Hey guys, just looking for some decent advice on short workout days when I’m otherwise too busy. I recently started a new job, and am getting more hours than I know what to do with.

I typically run Back/Bi, Chest/Tri, Leg/Shoulder, and sometimes a Core/Auxiliary day; in that order.

I train for size and strength, switching it up every couple of weeks. And am relatively advanced, short of (slowly) healing shoulders and long time lower back pain (Also seeming to get better)
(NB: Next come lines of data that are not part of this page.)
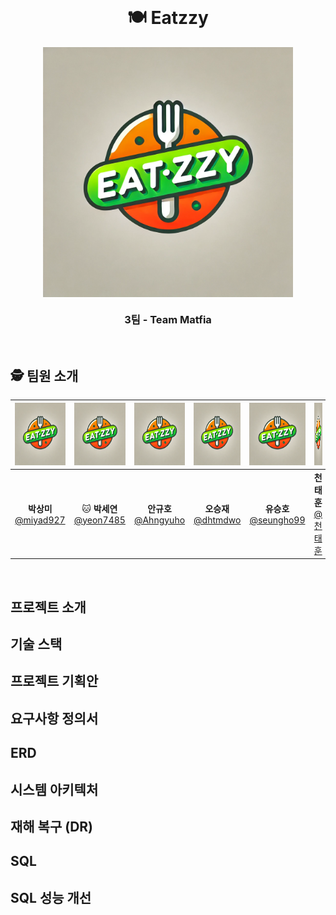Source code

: <br>

<h1 align="center">🍽️ Eatzzy </h1>

<div align="center">
  <img src="logo.png" alt="eatzzy logo" width="400" height="400" align="center" />
</div>

<h3 align="center">3팀 - Team Matfia </h3>

<br>

## 🕵️ 팀원 소개
<div align="center">


|<img src="logo.png" width="100" height="100"/>|<img src="logo.png" width="100" height="100"/>|<img src="logo.png" width="100" height="100"/>|<img src="logo.png" width="100" height="100"/>|<img src="logo.png" width="100" height="100"/>|<img src="logo.png" width="100" height="100"/>|
|:-:|:-:|:-:|:-:|:-:|:-:|
|**박상미**<br/>[@miyad927](https://github.com/miyad927)|🐱 **박세연**<br/>[@yeon7485](https://github.com/yeon7485)|**안규호**<br/>[@Ahngyuho](https://github.com/Ahngyuho)|**오승재**<br/>[@dhtmdwo](https://github.com/dhtmdwo)|**유승호**<br/>[@seungho99](https://github.com/seungho99)|**천태훈**<br/>[@천태훈](https://github.com/천태훈)|


</div>
<br>

## 프로젝트 소개


## 기술 스택

## 프로젝트 기획안

## 요구사항 정의서

## ERD

## 시스템 아키텍처

## 재해 복구 (DR)

## SQL 

## SQL 성능 개선


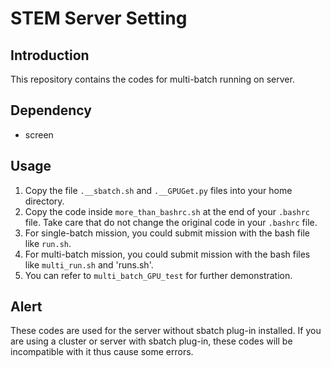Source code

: # STEM Server Setting
## Introduction
This repository contains the codes for multi-batch running on server. 

## Dependency
- screen

## Usage
1. Copy the file `.__sbatch.sh` and `.__GPUGet.py` files into your home directory.
2. Copy the code inside `more_than_bashrc.sh` at the end of your `.bashrc` file. Take care that do not change the original code in your `.bashrc` file.
3. For single-batch mission, you could submit mission with the bash file like `run.sh`.
4. For multi-batch mission, you could submit mission with the bash files like `multi_run.sh` and 'runs.sh'.
5. You can refer to `multi_batch_GPU_test` for further demonstration.

## Alert
These codes are used for the server without sbatch plug-in installed. If you are using a cluster or server with sbatch plug-in, these codes will be incompatible with it thus cause some errors.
Basically on my long days at work, what’s your advice on a 30-40 min workout that is worth a damn, just something I can hit hard and quick and actually make progress.

Sorry for the paragraph, trying to get all the BS preliminary questions out of the way. Thank you!


PS. I’m not so much looking for a step by step, more of a minimal number of workouts and overall rep range to shoot for. Always stayed in the gym roughly an hour, and that time frame is hard to pull recently


You and I have a very different view on what pressed for time is. This is what I substitute in:

Pick a movement,
Pick a weight you can lift 15 times
Do 3 max rep sets

If there’s still time, chins.
If there’s time, 1 set of curls, band pulldown or 3 way lat raise

That’s when we’re dealing with 15 minutes or less. In 30 minutes, I’d do a 5/3/1 variant.


I’d go for Dan Johns one lift a day program. Make one day front squats.

I know you won’t follow this advice though, so the next best option is to plan 20mins of “essential” work, and then if you have more time, you can add a load of other stuff safe in the knowledge you’ve made some progress.


What I do during times like this is that I spend 20-30 minutes doing the most important work at the gym. Lets be honest here, the first 1 or 2 exercises are probably the ones bringing 80% of the gains.

Then when I’m at home, I try to squeeze in whatever assistance I can get.

Gotta let that pot simmer for 5 minutes?
3 sets of chins!

Gotta “drop the kids off at the pool”?
Sneak in some push ups!

Passing by the door way where you rigged up a band to press downs?
Its band pressdown time!

With just your own bodyweight, some bands, and a relatively light set of dumbells, you can work in a lot of assistance work at home and feel like you haven’t even lost any time. The key is to pick things that don’t need much or any warmup. So it’ll have to be on the lighter side and low stress exercises. But I’ve found it still works pretty well.


As long as you bring it on top sets can get solid results with 40 mins 2x week…


@chaoshander, If you’re pressed for the workout time but still can workout four times a week or more if you wish then CT’s 20 Minute Muscle Builder Workout is unbeatable.
CT even presented a version of it for those who prefer low reps.